Reproduce nothing but the closing run of lines: the line with "这样每一行的三个元素就是：一" and each line that follows it to the end of the data.
= = = =
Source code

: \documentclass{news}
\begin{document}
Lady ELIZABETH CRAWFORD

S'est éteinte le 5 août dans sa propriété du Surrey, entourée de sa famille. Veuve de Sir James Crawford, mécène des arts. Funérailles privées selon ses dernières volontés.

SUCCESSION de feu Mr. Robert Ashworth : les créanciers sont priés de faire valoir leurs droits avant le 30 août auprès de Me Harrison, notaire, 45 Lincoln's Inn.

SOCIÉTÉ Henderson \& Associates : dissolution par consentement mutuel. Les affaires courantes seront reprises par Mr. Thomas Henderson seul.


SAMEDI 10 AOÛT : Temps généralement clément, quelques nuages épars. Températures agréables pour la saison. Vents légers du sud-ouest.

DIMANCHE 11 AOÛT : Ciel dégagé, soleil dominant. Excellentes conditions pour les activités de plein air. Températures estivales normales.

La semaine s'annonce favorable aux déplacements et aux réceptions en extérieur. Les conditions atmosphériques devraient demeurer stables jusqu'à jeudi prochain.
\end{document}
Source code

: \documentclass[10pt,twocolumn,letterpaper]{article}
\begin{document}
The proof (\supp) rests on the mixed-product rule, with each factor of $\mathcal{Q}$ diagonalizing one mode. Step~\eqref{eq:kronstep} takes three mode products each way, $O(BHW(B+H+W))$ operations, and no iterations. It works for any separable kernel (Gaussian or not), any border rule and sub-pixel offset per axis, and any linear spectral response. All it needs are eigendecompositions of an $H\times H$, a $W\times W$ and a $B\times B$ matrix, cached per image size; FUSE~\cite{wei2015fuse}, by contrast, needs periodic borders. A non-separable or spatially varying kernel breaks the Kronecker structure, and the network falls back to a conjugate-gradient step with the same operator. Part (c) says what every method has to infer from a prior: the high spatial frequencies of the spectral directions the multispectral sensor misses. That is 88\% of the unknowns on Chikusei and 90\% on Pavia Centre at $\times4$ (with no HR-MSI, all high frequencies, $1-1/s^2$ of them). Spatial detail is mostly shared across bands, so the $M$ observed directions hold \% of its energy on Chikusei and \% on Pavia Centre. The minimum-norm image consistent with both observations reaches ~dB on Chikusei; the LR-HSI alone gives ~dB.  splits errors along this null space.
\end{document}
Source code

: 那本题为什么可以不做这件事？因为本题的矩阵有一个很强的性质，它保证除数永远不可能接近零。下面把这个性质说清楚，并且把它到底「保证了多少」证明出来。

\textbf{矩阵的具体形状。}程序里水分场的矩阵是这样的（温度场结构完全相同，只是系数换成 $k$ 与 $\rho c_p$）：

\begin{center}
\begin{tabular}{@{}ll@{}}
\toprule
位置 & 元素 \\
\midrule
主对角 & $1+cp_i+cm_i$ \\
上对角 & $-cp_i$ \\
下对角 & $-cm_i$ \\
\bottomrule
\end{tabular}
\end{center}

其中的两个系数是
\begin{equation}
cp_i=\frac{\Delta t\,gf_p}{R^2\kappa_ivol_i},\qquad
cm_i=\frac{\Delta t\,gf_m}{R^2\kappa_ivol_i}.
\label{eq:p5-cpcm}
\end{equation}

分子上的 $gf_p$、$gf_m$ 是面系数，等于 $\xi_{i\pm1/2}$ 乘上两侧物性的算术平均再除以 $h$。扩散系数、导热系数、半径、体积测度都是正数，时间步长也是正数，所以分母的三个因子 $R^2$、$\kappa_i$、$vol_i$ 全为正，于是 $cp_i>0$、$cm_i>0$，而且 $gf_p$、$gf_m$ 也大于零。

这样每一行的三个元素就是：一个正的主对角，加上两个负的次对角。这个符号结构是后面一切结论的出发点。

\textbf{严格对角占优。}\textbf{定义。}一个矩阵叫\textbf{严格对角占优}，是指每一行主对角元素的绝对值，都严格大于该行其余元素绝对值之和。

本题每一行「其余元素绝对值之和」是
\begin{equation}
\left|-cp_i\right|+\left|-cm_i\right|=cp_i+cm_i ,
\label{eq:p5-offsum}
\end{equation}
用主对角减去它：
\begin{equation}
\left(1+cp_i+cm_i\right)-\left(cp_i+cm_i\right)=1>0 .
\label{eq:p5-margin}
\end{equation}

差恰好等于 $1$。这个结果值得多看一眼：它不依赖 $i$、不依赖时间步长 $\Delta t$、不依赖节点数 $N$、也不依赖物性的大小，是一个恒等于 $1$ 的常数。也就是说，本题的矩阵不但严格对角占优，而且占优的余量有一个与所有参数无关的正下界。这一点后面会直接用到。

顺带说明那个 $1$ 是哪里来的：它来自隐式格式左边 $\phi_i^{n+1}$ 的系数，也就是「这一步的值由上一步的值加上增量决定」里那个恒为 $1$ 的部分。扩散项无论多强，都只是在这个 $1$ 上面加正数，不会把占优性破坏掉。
= = = =
ANSWER BOX >>
这样每一行的三个元素就是：一个正的主对角，加上两个负的次对角。这个符号结构是后面一切结论的出发点。

\textbf{严格对角占优。}\textbf{定义。}一个矩阵叫\textbf{严格对角占优}，是指每一行主对角元素的绝对值，都严格大于该行其余元素绝对值之和。

本题每一行「其余元素绝对值之和」是
\begin{equation}
\left|-cp_i\right|+\left|-cm_i\right|=cp_i+cm_i ,
\label{eq:p5-offsum}
\end{equation}
用主对角减去它：
\begin{equation}
\left(1+cp_i+cm_i\right)-\left(cp_i+cm_i\right)=1>0 .
\label{eq:p5-margin}
\end{equation}

差恰好等于 $1$。这个结果值得多看一眼：它不依赖 $i$、不依赖时间步长 $\Delta t$、不依赖节点数 $N$、也不依赖物性的大小，是一个恒等于 $1$ 的常数。也就是说，本题的矩阵不但严格对角占优，而且占优的余量有一个与所有参数无关的正下界。这一点后面会直接用到。

顺带说明那个 $1$ 是哪里来的：它来自隐式格式左边 $\phi_i^{n+1}$ 的系数，也就是「这一步的值由上一步的值加上增量决定」里那个恒为 $1$ 的部分。扩散项无论多强，都只是在这个 $1$ 上面加正数，不会把占优性破坏掉。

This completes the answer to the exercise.